Reprint all of the data below exactly as shown and skip every image.

Stored data
────────────────────
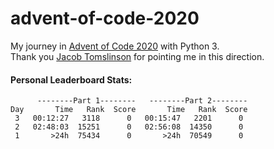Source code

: # advent-of-code-2020
 My journey in [Advent of Code 2020](https://adventofcode.com/2020) with Python 3.  
 Thank you [Jacob Tomslinson](https://github.com/jacobtomlinson/advent-of-gpu-code-2020) for pointing me in this direction.  
  
 #### Personal Leaderboard Stats:  
 ```
       --------Part 1--------   --------Part 2--------
Day       Time   Rank  Score       Time   Rank  Score
  3   00:12:27   3118      0   00:15:47   2201      0
  2   02:48:03  15251      0   02:56:08  14350      0
  1       >24h  75434      0       >24h  70549      0
```
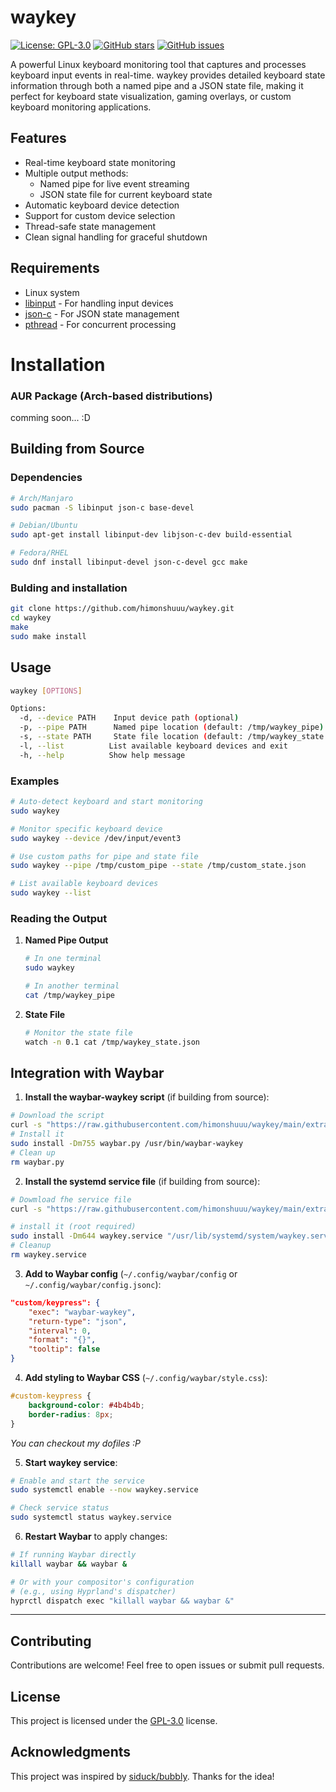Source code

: # waykey

[![License: GPL-3.0](https://img.shields.io/badge/License-GPL%20v3-blue.svg)](https://www.gnu.org/licenses/gpl-3.0)
[![GitHub stars](https://img.shields.io/github/stars/himonshuuu/waykey.svg)](https://github.com/himonshuuu/waykey/stargazers)
[![GitHub issues](https://img.shields.io/github/issues/himonshuuu/waykey.svg)](https://github.com/himonshuuu/waykey/issues)

A powerful Linux keyboard monitoring tool that captures and processes keyboard input events in real-time. waykey provides detailed keyboard state information through both a named pipe and a JSON state file, making it perfect for keyboard state visualization, gaming overlays, or custom keyboard monitoring applications.

## Features

- Real-time keyboard state monitoring
- Multiple output methods:
  - Named pipe for live event streaming
  - JSON state file for current keyboard state
- Automatic keyboard device detection
- Support for custom device selection
- Thread-safe state management
- Clean signal handling for graceful shutdown

## Requirements

- Linux system
- [libinput](https://wayland.freedesktop.org/libinput/doc/latest/) - For handling input devices
- [json-c](https://json-c.github.io/json-c/json-c-0.16/doc/html/index.html) - For JSON state management
- [pthread](https://man7.org/linux/man-pages/man7/pthreads.7.html) - For concurrent processing


# Installation

### AUR Package (Arch-based distributions)
comming soon... :D

## Building from Source

### Dependencies
```bash
# Arch/Manjaro
sudo pacman -S libinput json-c base-devel

# Debian/Ubuntu
sudo apt-get install libinput-dev libjson-c-dev build-essential

# Fedora/RHEL
sudo dnf install libinput-devel json-c-devel gcc make
```

### Bulding and installation
```bash
git clone https://github.com/himonshuuu/waykey.git
cd waykey
make
sudo make install
```

## Usage

```bash
waykey [OPTIONS]

Options:
  -d, --device PATH    Input device path (optional)
  -p, --pipe PATH      Named pipe location (default: /tmp/waykey_pipe)
  -s, --state PATH     State file location (default: /tmp/waykey_state.json)
  -l, --list          List available keyboard devices and exit
  -h, --help          Show help message
```

### Examples

```bash
# Auto-detect keyboard and start monitoring
sudo waykey

# Monitor specific keyboard device
sudo waykey --device /dev/input/event3

# Use custom paths for pipe and state file
sudo waykey --pipe /tmp/custom_pipe --state /tmp/custom_state.json

# List available keyboard devices
sudo waykey --list
```

### Reading the Output

1. **Named Pipe Output**
   ```bash
   # In one terminal
   sudo waykey
   
   # In another terminal
   cat /tmp/waykey_pipe
   ```

2. **State File**

   ```bash
   # Monitor the state file
   watch -n 0.1 cat /tmp/waykey_state.json
   ```

## Integration with Waybar

1. **Install the waybar-waykey script** (if building from source):

```bash
# Download the script
curl -s "https://raw.githubusercontent.com/himonshuuu/waykey/main/extra/waybar.py" -o waybar.py
# Install it
sudo install -Dm755 waybar.py /usr/bin/waybar-waykey
# Clean up
rm waybar.py
```

2. **Install the systemd service file** (if building from source):
```bash
# Dowmload fhe service file
curl -s "https://raw.githubusercontent.com/himonshuuu/waykey/main/extra/waykey.service" -o waykey.service

# install it (root required)
sudo install -Dm644 waykey.service "/usr/lib/systemd/system/waykey.service"
# Cleanup
rm waykey.service
```


3. **Add to Waybar config** (`~/.config/waybar/config` or `~/.config/waybar/config.jsonc`):

```json
"custom/keypress": {
    "exec": "waybar-waykey",
    "return-type": "json",
    "interval": 0,
    "format": "{}",
    "tooltip": false
}
```

4. **Add styling to Waybar CSS** (`~/.config/waybar/style.css`):
```css
#custom-keypress {
    background-color: #4b4b4b;
    border-radius: 8px;
}
```
*You can checkout my dofiles :P*

5. **Start waykey service**:

```bash
# Enable and start the service
sudo systemctl enable --now waykey.service

# Check service status
sudo systemctl status waykey.service
```
6. **Restart Waybar** to apply changes:

```bash
# If running Waybar directly
killall waybar && waybar &

# Or with your compositor's configuration
# (e.g., using Hyprland's dispatcher)
hyprctl dispatch exec "killall waybar && waybar &"
```

--- 

## Contributing

Contributions are welcome! Feel free to open issues or submit pull requests.

## License

This project is licensed under the [GPL-3.0](LICENSE) license.

## Acknowledgments

This project was inspired by [siduck/bubbly](https://github.com/siduck/bubbly). Thanks for the idea!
────────────────────
■ RESPONSE AREA:
Source code

: # advent-of-code-2020
 My journey in [Advent of Code 2020](https://adventofcode.com/2020) with Python 3.  
 Thank you [Jacob Tomslinson](https://github.com/jacobtomlinson/advent-of-gpu-code-2020) for pointing me in this direction.  
  
 #### Personal Leaderboard Stats:  
 ```
       --------Part 1--------   --------Part 2--------
Day       Time   Rank  Score       Time   Rank  Score
  3   00:12:27   3118      0   00:15:47   2201      0
  2   02:48:03  15251      0   02:56:08  14350      0
  1       >24h  75434      0       >24h  70549      0
```
Source code

: # waykey

[![License: GPL-3.0](https://img.shields.io/badge/License-GPL%20v3-blue.svg)](https://www.gnu.org/licenses/gpl-3.0)
[![GitHub stars](https://img.shields.io/github/stars/himonshuuu/waykey.svg)](https://github.com/himonshuuu/waykey/stargazers)
[![GitHub issues](https://img.shields.io/github/issues/himonshuuu/waykey.svg)](https://github.com/himonshuuu/waykey/issues)

A powerful Linux keyboard monitoring tool that captures and processes keyboard input events in real-time. waykey provides detailed keyboard state information through both a named pipe and a JSON state file, making it perfect for keyboard state visualization, gaming overlays, or custom keyboard monitoring applications.

## Features

- Real-time keyboard state monitoring
- Multiple output methods:
  - Named pipe for live event streaming
  - JSON state file for current keyboard state
- Automatic keyboard device detection
- Support for custom device selection
- Thread-safe state management
- Clean signal handling for graceful shutdown

## Requirements

- Linux system
- [libinput](https://wayland.freedesktop.org/libinput/doc/latest/) - For handling input devices
- [json-c](https://json-c.github.io/json-c/json-c-0.16/doc/html/index.html) - For JSON state management
- [pthread](https://man7.org/linux/man-pages/man7/pthreads.7.html) - For concurrent processing


# Installation

### AUR Package (Arch-based distributions)
comming soon... :D

## Building from Source

### Dependencies
```bash
# Arch/Manjaro
sudo pacman -S libinput json-c base-devel

# Debian/Ubuntu
sudo apt-get install libinput-dev libjson-c-dev build-essential

# Fedora/RHEL
sudo dnf install libinput-devel json-c-devel gcc make
```

### Bulding and installation
```bash
git clone https://github.com/himonshuuu/waykey.git
cd waykey
make
sudo make install
```

## Usage

```bash
waykey [OPTIONS]

Options:
  -d, --device PATH    Input device path (optional)
  -p, --pipe PATH      Named pipe location (default: /tmp/waykey_pipe)
  -s, --state PATH     State file location (default: /tmp/waykey_state.json)
  -l, --list          List available keyboard devices and exit
  -h, --help          Show help message
```

### Examples

```bash
# Auto-detect keyboard and start monitoring
sudo waykey

# Monitor specific keyboard device
sudo waykey --device /dev/input/event3

# Use custom paths for pipe and state file
sudo waykey --pipe /tmp/custom_pipe --state /tmp/custom_state.json

# List available keyboard devices
sudo waykey --list
```

### Reading the Output

1. **Named Pipe Output**
   ```bash
   # In one terminal
   sudo waykey
   
   # In another terminal
   cat /tmp/waykey_pipe
   ```

2. **State File**

   ```bash
   # Monitor the state file
   watch -n 0.1 cat /tmp/waykey_state.json
   ```

## Integration with Waybar

1. **Install the waybar-waykey script** (if building from source):

```bash
# Download the script
curl -s "https://raw.githubusercontent.com/himonshuuu/waykey/main/extra/waybar.py" -o waybar.py
# Install it
sudo install -Dm755 waybar.py /usr/bin/waybar-waykey
# Clean up
rm waybar.py
```

2. **Install the systemd service file** (if building from source):
```bash
# Dowmload fhe service file
curl -s "https://raw.githubusercontent.com/himonshuuu/waykey/main/extra/waykey.service" -o waykey.service

# install it (root required)
sudo install -Dm644 waykey.service "/usr/lib/systemd/system/waykey.service"
# Cleanup
rm waykey.service
```


3. **Add to Waybar config** (`~/.config/waybar/config` or `~/.config/waybar/config.jsonc`):

```json
"custom/keypress": {
    "exec": "waybar-waykey",
    "return-type": "json",
    "interval": 0,
    "format": "{}",
    "tooltip": false
}
```

4. **Add styling to Waybar CSS** (`~/.config/waybar/style.css`):
```css
#custom-keypress {
    background-color: #4b4b4b;
    border-radius: 8px;
}
```
*You can checkout my dofiles :P*

5. **Start waykey service**:

```bash
# Enable and start the service
sudo systemctl enable --now waykey.service

# Check service status
sudo systemctl status waykey.service
```
6. **Restart Waybar** to apply changes:

```bash
# If running Waybar directly
killall waybar && waybar &

# Or with your compositor's configuration
# (e.g., using Hyprland's dispatcher)
hyprctl dispatch exec "killall waybar && waybar &"
```

--- 

## Contributing

Contributions are welcome! Feel free to open issues or submit pull requests.

## License

This project is licensed under the [GPL-3.0](LICENSE) license.

## Acknowledgments

This project was inspired by [siduck/bubbly](https://github.com/siduck/bubbly). Thanks for the idea!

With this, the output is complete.